Therefore, the Company accounted for these Notes under ASC Topic 815-15 “Embedded Derivative.” The derivative component
of the obligation is initially valued and classified as a derivative liability with an offset to discounts on convertible debt.
Discounts are amortized to interest expense over the respective term of the related note. In determining the indicated value of
the convertible note issued, the Company used the Binomial Options Pricing Model with a risk-free interest rate of ranging from
1.49% to 2.63%, volatility ranging from 94.15% to 132.27%, trading prices ranging from $.05 per share to $0.49 per share. The
accrual interest associated with this note as of December 31, 2018 was $21,633. The derivative liability associated with this
note as of December 31, 2018 and 2017 were $958,065 and $-0-, respectively.
(UU)
On
March 23, 2018, the Company received $150,000 from the issuance of convertible debt. Interest is stated at 8%. The Note and Interest
is convertible into common shares at $0.03 per share. Note is Due in January of 2020. This note has a price adjustment provision.
Therefore, the Company accounted for these Notes under ASC Topic 815-15 “Embedded Derivative.” The derivative component
of the obligation is initially valued and classified as a derivative liability with an offset to discounts on convertible debt.
Discounts are amortized to interest expense over the respective term of the related note. In determining the indicated value of
the convertible note issued, the Company used the Binomial Options Pricing Model with a risk-free interest rate of ranging from
1.49% to 2.63%, volatility ranging from 94.15% to 132.27%, trading prices ranging from $0.11 per share to $0.14 per share. The
accrual interest associated with this note as of December 31, 2018 was $9,304. The derivative liability associated with this note
as of December 31, 2018 and 2017 were $474,528 and $-0-, respectively.
(VV)
On
December 21, 2017 the Company received a total of $80,000 from an accredited investor in exchange for a two year note in the aggregate
amount of $80,000 with interest accruing at 10% per year.

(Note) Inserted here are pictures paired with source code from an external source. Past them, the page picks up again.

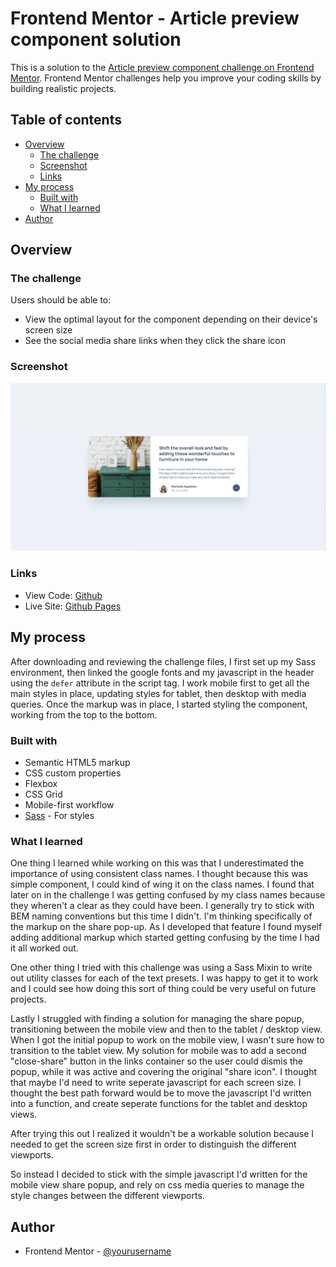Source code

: # Frontend Mentor - Article preview component solution

This is a solution to the [Article preview component challenge on Frontend Mentor](https://www.frontendmentor.io/challenges/article-preview-component-dYBN_pYFT). Frontend Mentor challenges help you improve your coding skills by building realistic projects.

## Table of contents

- [Overview](#overview)
  - [The challenge](#the-challenge)
  - [Screenshot](#screenshot)
  - [Links](#links)
- [My process](#my-process)
  - [Built with](#built-with)
  - [What I learned](#what-i-learned)
- [Author](#author)

## Overview

### The challenge

Users should be able to:

- View the optimal layout for the component depending on their device's screen size
- See the social media share links when they click the share icon

### Screenshot

![](./article-preview-component-screenshot.png)

### Links

- View Code: [Github](https://github.com/ldg/article-preview-component-master)
- Live Site: [Github Pages](https://ldg.github.io/article-preview-component-master/)

## My process

After downloading and reviewing the challenge files, I first set up my Sass environment, then linked the google fonts and my javascript in the header using the `defer` attribute in the script tag. I work mobile first to get all the main styles in place, updating styles for tablet, then desktop with media queries. Once the markup was in place, I started styling the component, working from the top to the bottom.

### Built with

- Semantic HTML5 markup
- CSS custom properties
- Flexbox
- CSS Grid
- Mobile-first workflow
- [Sass](https://sass-lang.com/) - For styles

### What I learned

One thing I learned while working on this was that I underestimated the importance of using consistent class names. I thought because this was simple component, I could kind of wing it on the class names. I found that later on in the challenge I was getting confused by my class names because they wheren't a clear as they could have been. I generally try to stick with BEM naming conventions but this time I didn't. I'm thinking specifically of the markup on the share pop-up. As I developed that feature I found myself adding additional markup which started getting confusing by the time I had it all worked out.

One other thing I tried with this challenge was using a Sass Mixin to write out utility classes for each of the text presets. I was happy to get it to work and I could see how doing this sort of thing could be very useful on future projects.

Lastly I struggled with finding a solution for managing the share popup, transitioning between the mobile view and then to the tablet / desktop view. When I got the initial popup to work on the mobile view, I wasn't sure how to transition to the tablet view. My solution for mobile was to add a second "close-share" button in the links container so the user could dismis the popup, while it was active and covering the original "share icon". I thought that maybe I'd need to write seperate javascript for each screen size. I thought the best path forward would be to move the javascript I'd written into a function, and create seperate functions for the tablet and desktop views.

After trying this out I realized it wouldn't be a workable solution because I needed to get the screen size first in order to distinguish the different viewports.

So instead I decided to stick with the simple javascript I'd written for the mobile view share popup, and rely on css media queries to manage the style changes between the different viewports.

## Author

- Frontend Mentor - [@yourusername](https://www.frontendmentor.io/profile/ldg)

The note is due January 1, 2019 with monthly payments of principal and
interest. On January 30, 2018, the accredited investor advanced an additional $20,000. The total $100,000 including $333 of unpaid
interest was exchanged for a convertible note (Note VV). Interest is stated at 5%. The Note and Interest is convertible into common
shares at $0.10 per share. Note is Due in January of 2020. This note has a price adjustment provision. Therefore, the Company
accounted for these Notes under ASC Topic 815-15 “Embedded Derivative.” The derivative component of the obligation
is initially valued and classified as a derivative liability with an offset to discounts on convertible debt. Discounts are amortized
to interest expense over the respective term of the related note. In determining the indicated value of the convertible note issued,
the Company used the Binomial Options Pricing Model with a risk-free interest rate of ranging from 1.49% to 2.59%, volatility
ranging from 94.15% to 132.27%, trading prices ranging from $0.11 per share to $0.14 per share. The accrual interest associated
with this note as of December 31, 2018 was $4,604. The derivative liability associated with this note as of December 31, 2018
and 2017 were $313,881 and $-0-, respectively.
(XX)
On
May 29, 2018, the Company received $100,000 from the issuance of convertible debt. Interest is stated at 8%. The Note and Interest
is convertible into common shares at $0.03 per share. Note is Due in January of 2020. This note has a price adjustment provision.
Therefore, the Company accounted for these Notes under ASC Topic 815-15 “Embedded Derivative.” The derivative component
of the obligation is initially valued and classified as a derivative liability with an offset to discounts on convertible debt.
Discounts are amortized to interest expense over the respective term of the related note. In determining the indicated value of
the convertible note issued, the Company used the Binomial Options Pricing Model with a risk-free interest rate of ranging from
1.82% to 2.63%, volatility from 94.15% to 127.07%, trading prices ranging from $0.11 per share to $0.16 per share. The accrual
interest associated with this note as of December 31, 2018 was $4,734. The derivative liability associated with this note as of
December 31, 2018 and 2017 were $311,978 and $-0-, respectively.
(YY)
On
July 18, 2018, the Company received $155,000 from the issuance of convertible debt. Interest is stated at 8%. The Note and Interest
is convertible into common shares at $0.03 per share. Note is Due in January of 2020. This note has a price adjustment provision.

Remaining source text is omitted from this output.